LIN 6932 (Section 2702)

University of Florida

Spring Semester 2007

 

 

 

 

Instructor:             Hana Filip

Time:                     T7 (1:55-2:45) &  R7-8 (1:55-3:50)

Place:                     ARCH (Architecture) 120

Office:                   370 Dauer

Office hours:         T/R6 (12:50-1:40) & by appointment

E-mail:                   hana.filip@gmail.com

Office phone:        392-2101 ext 217

Web page:             http://plaza.ufl.edu/hfilip

 

Course Description: This course is an introductory overview to the field of natural language processing and computational linguistics.  It pursues two main goals.  First, it covers finite-state methods, parsing and grammars, computational semantics, information extraction and information retrieval, question answering, web search, discourse processing, empirical corpus-based linguistics, including creation and annotation of large-scale corpora.

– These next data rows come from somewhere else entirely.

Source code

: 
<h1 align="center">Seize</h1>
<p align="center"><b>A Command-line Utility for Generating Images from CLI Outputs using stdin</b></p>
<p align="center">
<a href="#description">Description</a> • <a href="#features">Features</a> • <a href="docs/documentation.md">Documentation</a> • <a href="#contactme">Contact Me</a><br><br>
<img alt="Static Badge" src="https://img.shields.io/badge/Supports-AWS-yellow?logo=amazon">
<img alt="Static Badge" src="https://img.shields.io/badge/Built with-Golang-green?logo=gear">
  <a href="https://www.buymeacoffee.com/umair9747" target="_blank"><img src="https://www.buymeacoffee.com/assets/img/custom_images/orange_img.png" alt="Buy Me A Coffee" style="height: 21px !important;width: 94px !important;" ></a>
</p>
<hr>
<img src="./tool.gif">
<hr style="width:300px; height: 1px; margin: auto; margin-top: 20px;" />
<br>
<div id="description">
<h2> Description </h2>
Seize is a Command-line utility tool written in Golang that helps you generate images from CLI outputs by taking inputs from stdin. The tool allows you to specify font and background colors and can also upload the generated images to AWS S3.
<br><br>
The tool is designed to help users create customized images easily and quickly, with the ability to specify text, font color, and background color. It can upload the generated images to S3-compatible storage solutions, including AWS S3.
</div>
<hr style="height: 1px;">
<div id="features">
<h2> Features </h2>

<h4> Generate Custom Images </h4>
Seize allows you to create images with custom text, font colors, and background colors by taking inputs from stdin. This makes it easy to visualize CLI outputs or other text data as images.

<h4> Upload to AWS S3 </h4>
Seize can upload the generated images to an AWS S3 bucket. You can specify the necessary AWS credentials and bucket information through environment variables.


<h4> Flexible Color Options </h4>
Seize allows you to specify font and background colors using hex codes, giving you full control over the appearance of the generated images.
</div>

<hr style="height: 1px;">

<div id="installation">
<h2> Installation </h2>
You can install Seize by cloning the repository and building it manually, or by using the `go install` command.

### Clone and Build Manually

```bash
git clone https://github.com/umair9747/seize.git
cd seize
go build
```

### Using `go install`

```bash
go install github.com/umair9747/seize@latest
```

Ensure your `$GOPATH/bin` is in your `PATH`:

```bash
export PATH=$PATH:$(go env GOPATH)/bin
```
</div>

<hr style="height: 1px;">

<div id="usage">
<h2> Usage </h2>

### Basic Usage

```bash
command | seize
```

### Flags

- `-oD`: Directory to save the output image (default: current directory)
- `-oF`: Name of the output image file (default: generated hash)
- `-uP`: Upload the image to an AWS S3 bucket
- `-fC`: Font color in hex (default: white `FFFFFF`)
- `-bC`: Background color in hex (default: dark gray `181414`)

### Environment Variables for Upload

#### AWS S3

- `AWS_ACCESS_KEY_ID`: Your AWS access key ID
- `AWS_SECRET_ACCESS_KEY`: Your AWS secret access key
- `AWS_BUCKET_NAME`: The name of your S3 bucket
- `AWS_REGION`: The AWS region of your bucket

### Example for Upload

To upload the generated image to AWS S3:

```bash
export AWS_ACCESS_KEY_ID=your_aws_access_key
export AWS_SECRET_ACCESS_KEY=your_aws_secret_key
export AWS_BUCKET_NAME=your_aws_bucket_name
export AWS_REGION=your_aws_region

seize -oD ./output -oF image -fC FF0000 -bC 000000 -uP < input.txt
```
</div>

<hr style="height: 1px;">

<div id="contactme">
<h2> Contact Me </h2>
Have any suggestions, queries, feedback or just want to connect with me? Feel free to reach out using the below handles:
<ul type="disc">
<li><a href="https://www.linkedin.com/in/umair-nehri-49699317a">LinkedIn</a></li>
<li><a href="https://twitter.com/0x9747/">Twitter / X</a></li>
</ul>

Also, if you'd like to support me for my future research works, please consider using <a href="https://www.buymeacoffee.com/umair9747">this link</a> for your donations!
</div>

      Second, the course is a computer literacy class, designed toward enabling you to make a computer do exactly what you want it to, and to this goal, tools for the working computational linguist will be introduced.  The focus of this class is on writing scripts to use available online implementations of NLP/CL applications, rather than on implementing complete applications themselves.  In this connection, the class will be concerned with the operating system Unix.

 

Requirements

¥    Homeworks: 7 homeworks (Homework Collaboration Policy, see below). Homework is due before the class starts on the day it is due.  LATE HOMEWORK WILL NOT BE ACCEPTED.  I will drop your lowest homework grade.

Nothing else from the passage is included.